I may be mistaken, but based on @scottmcm’s comment above, I don’t think that would prevent Unpin from having this attribute. As long as the macro explicitly impls !Unpin, any attempt by the user to impl Unpin for the same type would still conflict.


#42

So, there seem to be two different ideas in this thread of what the attribute actually does (or should do).

One is to just allow (potentially) overlapping impls in the same crate. For example, from the RFC:

impl<T:Send> MarkerTrait for T { }
impl<T:Sync> MarkerTrait for T { }

The other is to bypass the orphan rules, allowing impls to be written in different crates than would normally be permitted, e.g.:

extern crate foo;
extern crate bar;
impl foo::MyTrait for bar::MyType { … }

The latter shouldn’t pose an issue without specialization, but with specialization it seems problematic. Suppose that crate foo (which defines MyTrait) also has:

trait CheckMyTrait {
    const IMPLS_MYTRAIT: bool;
}
impl<T> CheckMyTrait for T {
    default const IMPLS_MYTRAIT: bool = false;
}
impl<T> CheckMyTrait for T where T: MyTrait {
    const IMPLS_MYTRAIT: bool = true;
}

In the crate containing impl foo::MyTrait for bar::MyType (call it baz), bar::MyType::IMPLS_MYTRAIT will be computed as true. But if there is some other crate (call it bay) that also imports both foo and bar, but doesn’t import baz, bar::MyType::IMPLS_MYTRAIT will be computed there as false. Finally, if a fifth crate imports both baz and bay, those conflicting views of the world could be joined into the same program.

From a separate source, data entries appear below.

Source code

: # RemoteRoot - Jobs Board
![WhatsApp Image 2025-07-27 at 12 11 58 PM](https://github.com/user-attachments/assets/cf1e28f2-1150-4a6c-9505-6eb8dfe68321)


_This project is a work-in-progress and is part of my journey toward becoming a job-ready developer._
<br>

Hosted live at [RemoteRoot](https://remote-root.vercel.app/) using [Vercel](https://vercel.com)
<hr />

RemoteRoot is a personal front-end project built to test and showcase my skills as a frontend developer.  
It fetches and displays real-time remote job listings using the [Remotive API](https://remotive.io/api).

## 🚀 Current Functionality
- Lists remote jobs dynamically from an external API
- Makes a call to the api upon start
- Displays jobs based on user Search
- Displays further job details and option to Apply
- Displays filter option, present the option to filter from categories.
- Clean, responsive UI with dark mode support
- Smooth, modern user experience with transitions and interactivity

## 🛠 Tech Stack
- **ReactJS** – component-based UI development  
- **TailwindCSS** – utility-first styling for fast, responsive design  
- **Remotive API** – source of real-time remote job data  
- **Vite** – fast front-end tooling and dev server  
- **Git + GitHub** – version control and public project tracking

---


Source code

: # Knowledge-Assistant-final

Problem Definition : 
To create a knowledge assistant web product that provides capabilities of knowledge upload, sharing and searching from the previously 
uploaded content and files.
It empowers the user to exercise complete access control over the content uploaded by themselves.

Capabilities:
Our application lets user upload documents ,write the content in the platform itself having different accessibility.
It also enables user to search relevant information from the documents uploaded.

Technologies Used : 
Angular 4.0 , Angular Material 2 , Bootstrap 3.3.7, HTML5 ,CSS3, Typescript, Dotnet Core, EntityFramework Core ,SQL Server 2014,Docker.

Thus it seems to me like this attribute should only affect rules about overlapping impls, not orphan rules. If that is that case, I’d strongly prefer a descriptive name like #[impls_may_overlap] or #[allow_overlapping_impls]. After all, this doesn’t seem like something that has to be written often enough that a shorter name would be preferred. And the alternative of #[marker] comes off to me as jargony and mysterious, similar to the existing #[fundamental]. (“What does it mean to be fundamental? My type is pretty important, should I mark it #[fundamental]?”)

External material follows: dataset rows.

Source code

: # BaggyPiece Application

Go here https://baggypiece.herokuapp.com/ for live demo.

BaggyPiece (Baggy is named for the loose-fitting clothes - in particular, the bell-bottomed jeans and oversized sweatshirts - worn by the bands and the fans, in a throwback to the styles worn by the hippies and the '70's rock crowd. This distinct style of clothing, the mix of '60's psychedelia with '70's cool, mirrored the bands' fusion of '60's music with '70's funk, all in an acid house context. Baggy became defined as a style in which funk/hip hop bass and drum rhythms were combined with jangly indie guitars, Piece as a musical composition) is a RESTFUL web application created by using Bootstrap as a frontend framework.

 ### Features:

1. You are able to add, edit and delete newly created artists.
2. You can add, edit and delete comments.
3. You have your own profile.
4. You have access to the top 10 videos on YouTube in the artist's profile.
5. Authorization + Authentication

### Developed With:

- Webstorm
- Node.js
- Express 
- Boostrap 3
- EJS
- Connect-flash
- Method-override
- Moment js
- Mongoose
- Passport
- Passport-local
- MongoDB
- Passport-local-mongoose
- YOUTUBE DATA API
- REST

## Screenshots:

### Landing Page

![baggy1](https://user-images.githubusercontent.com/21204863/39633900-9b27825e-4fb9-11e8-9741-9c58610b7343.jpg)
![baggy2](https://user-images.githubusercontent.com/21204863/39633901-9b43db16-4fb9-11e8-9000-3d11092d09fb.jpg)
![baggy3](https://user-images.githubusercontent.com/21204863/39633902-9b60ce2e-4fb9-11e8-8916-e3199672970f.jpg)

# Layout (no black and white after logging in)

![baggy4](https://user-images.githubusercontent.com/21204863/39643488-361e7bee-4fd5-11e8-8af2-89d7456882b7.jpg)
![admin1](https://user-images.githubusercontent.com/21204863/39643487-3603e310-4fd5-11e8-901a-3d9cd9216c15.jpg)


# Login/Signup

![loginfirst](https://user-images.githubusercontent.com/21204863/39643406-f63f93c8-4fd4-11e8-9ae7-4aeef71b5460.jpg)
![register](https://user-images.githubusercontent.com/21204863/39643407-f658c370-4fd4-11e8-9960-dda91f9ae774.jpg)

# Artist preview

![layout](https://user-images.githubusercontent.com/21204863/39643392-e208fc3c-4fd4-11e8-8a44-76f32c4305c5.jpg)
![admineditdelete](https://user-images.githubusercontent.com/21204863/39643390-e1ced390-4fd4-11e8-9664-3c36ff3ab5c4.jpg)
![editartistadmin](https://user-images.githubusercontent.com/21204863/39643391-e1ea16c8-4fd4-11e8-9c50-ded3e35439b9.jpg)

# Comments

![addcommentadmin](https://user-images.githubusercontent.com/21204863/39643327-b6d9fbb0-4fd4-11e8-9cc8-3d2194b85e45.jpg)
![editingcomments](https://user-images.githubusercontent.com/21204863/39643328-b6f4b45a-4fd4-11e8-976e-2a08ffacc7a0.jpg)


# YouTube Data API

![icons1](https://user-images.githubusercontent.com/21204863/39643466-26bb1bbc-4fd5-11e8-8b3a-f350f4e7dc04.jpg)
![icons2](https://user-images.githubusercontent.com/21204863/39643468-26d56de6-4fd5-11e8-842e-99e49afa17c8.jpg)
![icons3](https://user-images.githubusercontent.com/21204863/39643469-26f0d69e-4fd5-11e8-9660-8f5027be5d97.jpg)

On the other hand, if the attribute also affects orphan rules (and there’s some workaround to the issue I identified), then something like #[impls_may_overlap] would no longer be a full description of what the attribute does. In that case, jargon may be better than an incomplete description.


#43

It is my understanding that this is what #[marker] does today (@scottmcm: can you confirm?) and that it has no impact on orphans; i.e. it is just a changing the activation of the original RFC to require explicit opt-in activation with an attribute.


#44

Yes, it only affects impls_are_allowed_to_overlap:

(The other things that look at the flag are just the trait must be empty and impl must be empty validation code and lots of plumbing.)


#45

@Ixrec would you be willing to write up an RFC proposing your #[impls_may_overlap] (or #[may_overlap]) idea including a rationale for using an opt-in attribute mechanism?